カルビーはフルグラでの成功体験を
生かすことができるのか?

 しかし、16年度がピークだった。以降、売り上げは減少したり、停滞したりする局面が続く。ある程度認知が行き渡り、新規顧客を取り切ったことが主な要因だ。毎年240億円前後を売り上げ、シリアル市場の“巨人”であることに変わりはなかったが、カルビーがシリアル事業を伸ばすためには、何らかのテコ入れが必要な状況となっていた。

 そうした中、突如として巻き起こったのが、冒頭でも言及したオートミールブームだ。フルグラは、21年度(20年4月~21年3月)は巣ごもり特需で他のシリアル製品と同様に売り上げを伸ばしたが、21年度(21年4月~22年3月)は、前年の反動に加え、他社のオートミール製品が大きく伸長したことによって、シェアダウンに追い込まれた。

 しかし、カルビーも手をこまねいていたわけではない。以前からフルグラに加え、シリアル事業でもう一本の柱を作るための施策を進めていた。それがオートミール市場を狙った製品の研究開発である。
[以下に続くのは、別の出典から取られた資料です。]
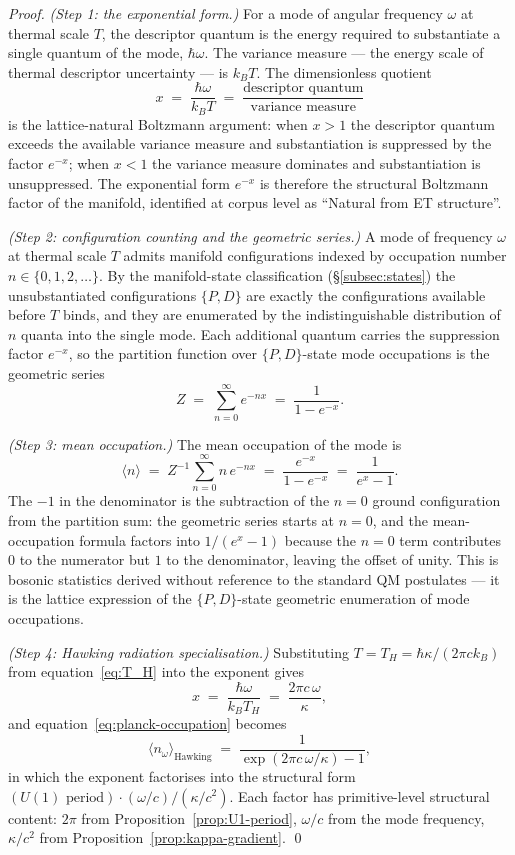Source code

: \documentclass[11pt,a4paper]{article}
\theoremstyle{definition}
\theoremstyle{remark}
\begin{document}
\begin{proof}
\emph{(Step 1: the exponential form.)} For a mode of angular frequency $\omega$ at thermal scale $T$, the descriptor quantum is the energy required to substantiate a single quantum of the mode, $\hbar\omega$. The variance measure --- the energy scale of thermal descriptor uncertainty --- is $k_{B}T$. The dimensionless quotient
\[
x \;=\; \frac{\hbar\omega}{k_{B}T} \;=\; \frac{\text{descriptor quantum}}{\text{variance measure}}
\]
is the lattice-natural Boltzmann argument: when $x > 1$ the descriptor quantum exceeds the available variance measure and substantiation is suppressed by the factor $e^{-x}$; when $x < 1$ the variance measure dominates and substantiation is unsuppressed. The exponential form $e^{-x}$ is therefore the structural Boltzmann factor of the manifold, identified at corpus level as ``Natural from ET structure''.

\emph{(Step 2: configuration counting and the geometric series.)} A mode of frequency $\omega$ at thermal scale $T$ admits manifold configurations indexed by occupation number $n \in \{0,1,2,\ldots\}$. By the manifold-state classification (\S\ref{subsec:states}) the unsubstantiated configurations $\{P,D\}$ are exactly the configurations available before $T$ binds, and they are enumerated by the indistinguishable distribution of $n$ quanta into the single mode. Each additional quantum carries the suppression factor $e^{-x}$, so the partition function over $\{P,D\}$-state mode occupations is the geometric series
\[
Z \;=\; \sum_{n=0}^{\infty} e^{-nx} \;=\; \frac{1}{1 - e^{-x}}.
\]

\emph{(Step 3: mean occupation.)} The mean occupation of the mode is
\[
\langle n\rangle \;=\; Z^{-1}\sum_{n=0}^{\infty} n\,e^{-nx} \;=\; \frac{e^{-x}}{1-e^{-x}} \;=\; \frac{1}{e^{x}-1}.
\]
The $-1$ in the denominator is the subtraction of the $n=0$ ground configuration from the partition sum: the geometric series starts at $n=0$, and the mean-occupation formula factors into $1/(e^{x}-1)$ because the $n=0$ term contributes $0$ to the numerator but $1$ to the denominator, leaving the offset of unity. This is bosonic statistics derived without reference to the standard QM postulates --- it is the lattice expression of the $\{P,D\}$-state geometric enumeration of mode occupations.

\emph{(Step 4: Hawking radiation specialisation.)} Substituting $T = T_{H} = \hbar\kappa/(2\pi c k_{B})$ from equation~\eqref{eq:T_H} into the exponent gives
\[
x \;=\; \frac{\hbar\omega}{k_{B}T_{H}} \;=\; \frac{2\pi c\,\omega}{\kappa},
\]
and equation~\eqref{eq:planck-occupation} becomes
\[
\langle n_{\omega}\rangle_{\text{Hawking}} \;=\; \frac{1}{\exp(2\pi c\,\omega/\kappa) - 1},
\]
in which the exponent factorises into the structural form $(\text{$U(1)$ period}) \cdot (\omega/c) / (\kappa/c^{2})$. Each factor has primitive-level structural content: $2\pi$ from Proposition~\ref{prop:U1-period}, $\omega/c$ from the mode frequency, $\kappa/c^{2}$ from Proposition~\ref{prop:kappa-gradient}. \qed
\end{proof}
\end{document}

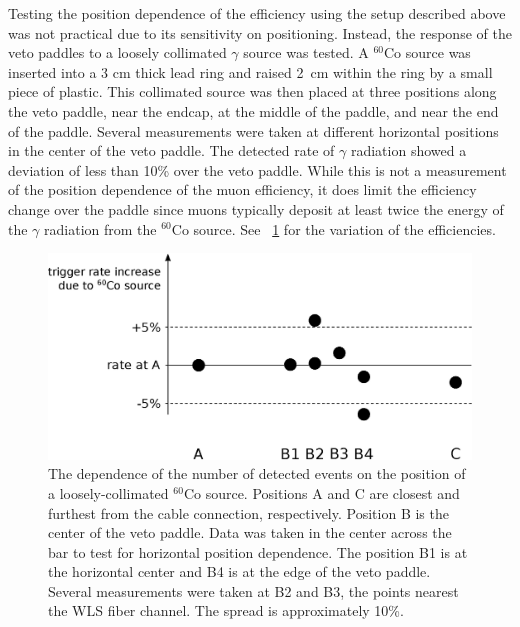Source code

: Testing the position dependence of the efficiency using the setup described above was not practical due to its sensitivity on positioning.  Instead, the response of the veto paddles to a loosely collimated $\gamma$ source was tested.  A $^{60}$Co source was inserted into a 3 cm thick lead ring and raised 2~cm within the ring by a small piece of plastic.  This collimated source was then placed at three positions along the veto paddle, near the endcap, at the middle of the paddle, and near the end of the paddle.  Several measurements were taken at different horizontal positions in the center of the veto paddle. The detected rate of $\gamma$ radiation showed a deviation of less than 10\% over the veto paddle.  While this is not a measurement of the position dependence of the muon efficiency, it does limit the efficiency change over the paddle since muons typically deposit at least twice the energy of the $\gamma$ radiation from the $^{60}$Co source.  See {\fig}~\ref{fig:positionDependence} for the variation of the efficiencies.
\begin{figure}[htp]
\centering
\includegraphics[width=1.0\textwidth]{figures/efficiency_positionDependence.eps}
\caption{The dependence of the number of detected events on the position of a loosely-collimated $^{60}$Co source.  Positions A and C are closest and furthest from the cable connection, respectively.  Position B is the center of the veto paddle.  Data was taken in the center across the bar to test for horizontal position dependence.  The position B1 is at the horizontal center and B4 is at the edge of the veto paddle.  Several measurements were taken at B2 and B3, the points nearest the WLS fiber channel.  The spread is approximately 10\%.}
\label{fig:positionDependence}
\end{figure}


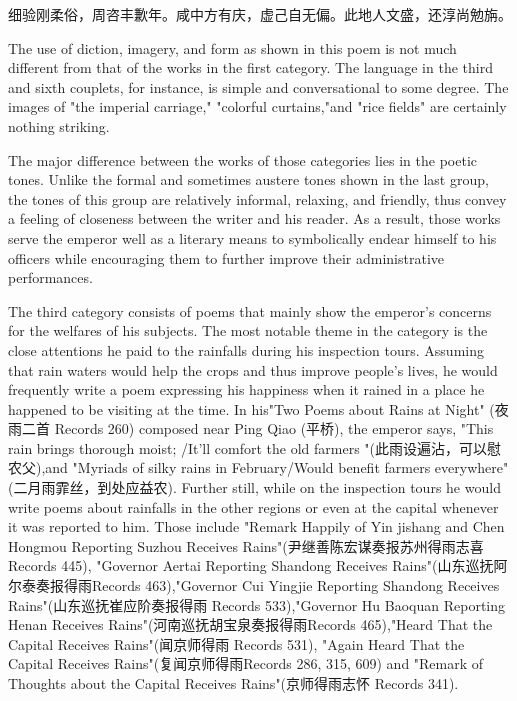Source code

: \begin{BookQuote}
细验刚柔俗，周咨丰歉年。咸中方有庆，虚己自无偏。此地人文盛，还淳尚勉旃。
\end{BookQuote}

The use of diction, imagery, and form as shown in this poem is not much different from that of the works in the first category. The language in the third and sixth couplets, for instance, is simple and conversational to some degree. The images of "the imperial carriage," "colorful curtains,"and "rice fields" are certainly nothing striking.


\noindent The major difference between the works of those categories lies in the poetic tones. Unlike the formal and sometimes austere tones shown in the last group, the tones of this group are relatively informal, relaxing, and friendly, thus convey a feeling of closeness between the writer and his reader. As a result, those works serve the emperor well as a literary means to symbolically endear himself to his officers while encouraging them to further improve their administrative performances.

The third category consists of poems that mainly show the emperor's concerns for the welfares of his subjects. The most notable theme in the category is the close attentions he paid to the rainfalls during his inspection tours. Assuming that rain waters would help the crops and thus improve people's lives, he would frequently write a poem expressing his happiness when it rained in a place he happened to be visiting at the time. In his"Two Poems about Rains at Night" (夜雨二首 Records 260) composed near Ping Qiao (平桥), the emperor says, "This rain brings thorough moist; /It'll comfort the old farmers "(此雨设遍沾，可以慰农父),and "Myriads of silky rains in February/Would benefit farmers everywhere"(二月雨霏丝，到处应益农). Further still, while on the inspection tours he would write poems about rainfalls in the other regions or even at the capital whenever it was reported to him. Those include "Remark Happily of Yin jishang and Chen Hongmou Reporting Suzhou Receives Rains"(尹继善陈宏谋奏报苏州得雨志喜 Records 445), "Governor Aertai Reporting Shandong Receives Rains"(山东巡抚阿尔泰奏报得雨Records 463),"Governor Cui Yingjie Reporting Shandong Receives Rains"(山东巡抚崔应阶奏报得雨 Records 533),"Governor Hu Baoquan Reporting Henan Receives Rains"(河南巡抚胡宝泉奏报得雨Records 465),"Heard That the Capital Receives Rains"(闻京师得雨 Records 531), "Again Heard That the Capital Receives Rains"(复闻京师得雨Records 286, 315, 609) and "Remark of Thoughts about the Capital Receives Rains"(京师得雨志怀 Records 341).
ただし、後発となるカルビーが競合と同じような製品を出しても、消費者を振り向かせることは難しい。

 そこで、手がかりを得るために行ったのが、20代~60代女性のオートミールユーザーを対象とした独自のアンケート調査だ。

 その結果、オートミールの魅力として「食物繊維が取れる」や「糖質が低い」という答えが上がった一方で、ネガティブな側面として「味がおいしくない」「調理の手間がめんどうくさい」という回答も上がってきた。

 これは、オートミールの独特の食感を苦手としたり、牛乳や水を入れて加熱調理することを面倒と感じたりする人が一定数いることを意味する。また、そうした人たちがSNSやインターネットで発信した意見を見て躊躇するなどして、まだ食べたことがない人が多くいることも分かった。
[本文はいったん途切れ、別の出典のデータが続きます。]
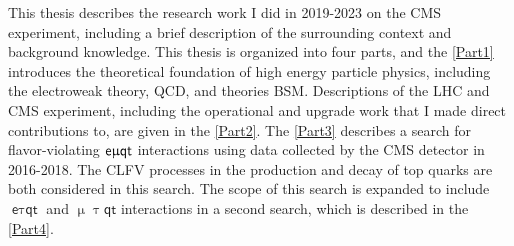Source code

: This thesis describes the research work I did in 2019-2023 on the \ac{CMS} experiment, including a brief description of the surrounding context and background knowledge. This thesis is organized into four parts, and the \autoref{Part1} introduces the theoretical foundation of high energy particle physics, including the electroweak theory, \ac{QCD}, and theories \ac{BSM}. Descriptions of the \ac{LHC} and {CMS} experiment, including the operational and upgrade work that I made direct contributions to, are given in the \autoref{Part2}. The \autoref{Part3} describes a search for flavor-violating $\textsf{e}\upmu\textsf{{q}t}$ interactions using data collected by the \ac{CMS} detector in 2016-2018. The \ac{CLFV} processes in the production and decay of top quarks are both considered in this search. The scope of this search is expanded to include $\textsf{e}\uptau\textsf{qt}$ and $\upmu\uptau\textsf{qt}$ interactions in a second search, which is described in the \autoref{Part4}.




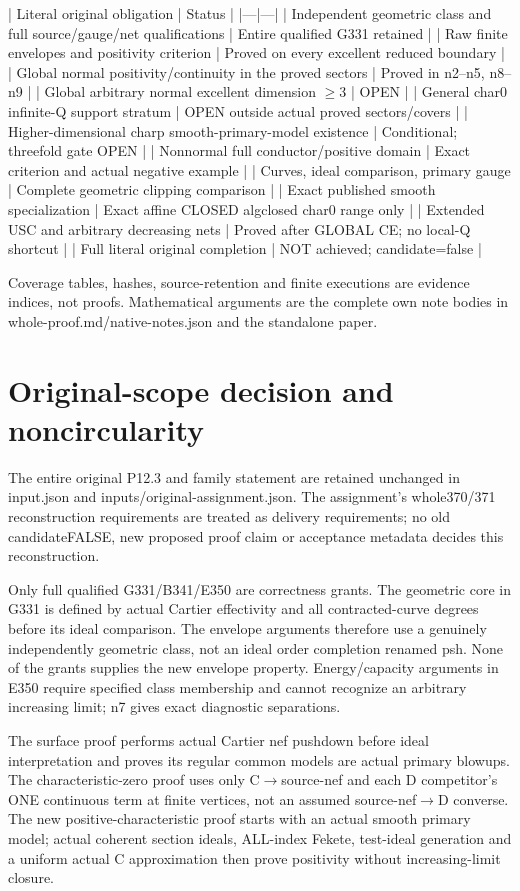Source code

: \documentclass[11pt]{article}
\begin{document}
| Literal original obligation | Status | |---|---| | Independent geometric class and full source/gauge/net qualifications | Entire qualified G331 retained | | Raw finite envelopes and positivity criterion | Proved on every excellent reduced boundary | | Global normal positivity/continuity in the proved sectors | Proved in n2--n5, n8--n9 | | Global arbitrary normal excellent dimension \ensuremath{\geq}3 | OPEN | | General char0 infinite-Q support stratum | OPEN outside actual proved sectors/covers | | Higher-dimensional charp smooth-primary-model existence | Conditional; threefold gate OPEN | | Nonnormal full conductor/positive domain | Exact criterion and actual negative example | | Curves, ideal comparison, primary gauge | Complete geometric clipping comparison | | Exact published smooth specialization | Exact affine CLOSED algclosed char0 range only | | Extended USC and arbitrary decreasing nets | Proved after GLOBAL CE; no local-Q shortcut | | Full literal original completion | NOT achieved; candidate=false |

Coverage tables, hashes, source-retention and finite executions are evidence indices, not proofs. Mathematical arguments are the complete own note bodies in whole-proof.md/native-notes.json and the standalone paper. 

\section{Original-scope decision and noncircularity}

The entire original P12.3 and family statement are retained unchanged in input.json and inputs/original-assignment.json. The assignment's whole370/371 reconstruction requirements are treated as delivery requirements; no old candidateFALSE, new proposed proof claim or acceptance metadata decides this reconstruction.

Only full qualified G331/B341/E350 are correctness grants. The geometric core in G331 is defined by actual Cartier effectivity and all contracted-curve degrees before its ideal comparison. The envelope arguments therefore use a genuinely independently geometric class, not an ideal order completion renamed psh. None of the grants supplies the new envelope property. Energy/capacity arguments in E350 require specified class membership and cannot recognize an arbitrary increasing limit; n7 gives exact diagnostic separations.

The surface proof performs actual Cartier nef pushdown before ideal interpretation and proves its regular common models are actual primary blowups. The characteristic-zero proof uses only C\ensuremath{\to}source-nef and each D competitor's ONE continuous term at finite vertices, not an assumed source-nef\ensuremath{\to}D converse. The new positive-characteristic proof starts with an actual smooth primary model; actual coherent section ideals, ALL-index Fekete, test-ideal generation and a uniform actual C approximation then prove positivity without increasing-limit closure.
\end{document}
「つまり、離脱者もいれば、トライアルさえしていない人もいる。そうしたブームからこぼれてしまっている人を、オートミールが抱える課題を解決することによって取り込めれば、後発でも十分に勝算はある」(網干氏)と、カルビーは考えた。

 その答えが、「焼くこと」だったのだ。カルビーは、フルグラで培ってきた技術をフル活用し、オートミールにじっくり熱を通すことで、香ばしいオーツ麦の味わいとおいしさを引き出すことに成功。これで、味への懸念を払しょくした。

 また、焼く加工を施すことで、調理が不要となり、牛乳やヨーグルトをかけてすぐに食べられるようにした。こうして、課題とされたオートミールの弱点を補うことによって、離脱者のリトライを促したのだ。
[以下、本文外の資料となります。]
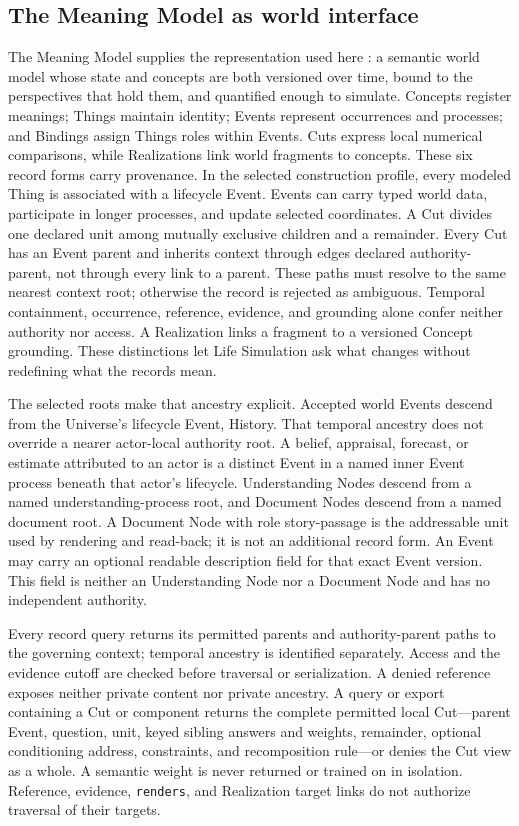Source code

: \documentclass[10pt]{article}
\begin{document}
\subsection{The Meaning Model as world interface}
\label{sec:meaning-interface}

The Meaning Model supplies the representation used here
\cite{westerbergMeaning2026}: a semantic world model whose state and concepts
are both versioned over time, bound to the perspectives that hold them, and
quantified enough to simulate. Concepts register meanings; Things maintain
identity; Events represent occurrences and processes; and Bindings assign
Things roles within Events. Cuts express local numerical comparisons, while
Realizations link world fragments to concepts. These six record forms carry
provenance. In the selected construction profile, every modeled Thing is
associated with a lifecycle Event. Events can carry typed world data, participate in longer
processes, and update selected coordinates. A Cut divides one declared unit
among mutually exclusive children and a remainder. Every Cut has an Event
parent and inherits context through edges declared \textsf{authority-parent},
not through every link to a parent. These paths must resolve to the same
nearest context root; otherwise the record is rejected as ambiguous. Temporal
containment, occurrence, reference, evidence, and grounding alone confer
neither authority nor access. A Realization links a fragment to a versioned Concept grounding. These
distinctions let Life Simulation ask what changes without redefining what the
records mean.

The selected roots make that ancestry explicit. Accepted world Events descend
from the Universe's lifecycle Event, History. That temporal ancestry does not
override a nearer actor-local authority root. A belief, appraisal, forecast, or
estimate attributed to an actor is a distinct Event in a named inner Event
process beneath that actor's lifecycle. Understanding Nodes descend
from a named understanding-process root, and Document Nodes descend from a
named document root. A Document Node with role \textsf{story-passage} is the
addressable unit used by rendering and read-back; it is not an additional
record form. An Event may carry an optional readable description field for that
exact Event version. This field is neither an Understanding Node nor a Document
Node and has no independent authority.

Every record query returns its permitted parents and authority-parent paths to
the governing context; temporal ancestry is identified separately. Access and
the evidence cutoff are checked before traversal or serialization. A denied
reference exposes neither private content nor private ancestry. A query or
export containing a Cut or component returns the complete permitted local
Cut---parent Event, question, unit, keyed sibling answers and weights,
remainder, optional conditioning address, constraints, and recomposition
rule---or denies the Cut view as a whole. A semantic weight is never returned
or trained on in isolation. Reference, evidence, \texttt{renders}, and
Realization target links do not authorize traversal of their targets.
\end{document}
カルビーがオートミール市場に参戦!「フルグラの大成功」再来なるか?ベイクドオーツは牛乳やヨーグルトをかけるだけで食べられる簡便さが特徴。サクサクした食感も楽しめる。他のオートミール製品は水や牛乳を入れて加熱する必要があり、食感もボソボソする傾向がある

 加えて、離脱者と同様の課題を持つ未エントリー層のトライアルも狙った。こうして、既存の顧客を他社から奪うシェアゲームではなく、新しいターゲットを開拓する、まさに、フルグラで成功したマーケティング戦略と似た試みを、ベイクドオーツでは、オーツ麦を“焼く”ことで実践していったのだ。

 22年4月18日の発売後、初動は良く、「オートミールカテゴリーの中でも上位に食い込んでいる。売り上げは好調に推移している」(網干氏)という。購入者の半分がフルグラなどカルビーのシリアル製品を買ったことがない、同社にとって新規の顧客であることもポイントだ。既存製品とのカニバリを起こしていない可能性が高く、ダイエットなどを目的とする新たなユーザーをプラスオンできていると考えられる。

 国内のオートミール市場は勢いがあるとはいえ、まだ立ち上がったばかり。欧米のように朝食の定番になっているわけではない。だが、逆にいえば、それだけ伸びしろが期待できる食品であるということ。将来的には米やパンと並ぶ“第三の主食”になる可能性もある。カルビーでは、さまざまな食べ方、アレンジレシピなどを積極的に発信し、国内の食事シーンでの定着を目指していく計画だ。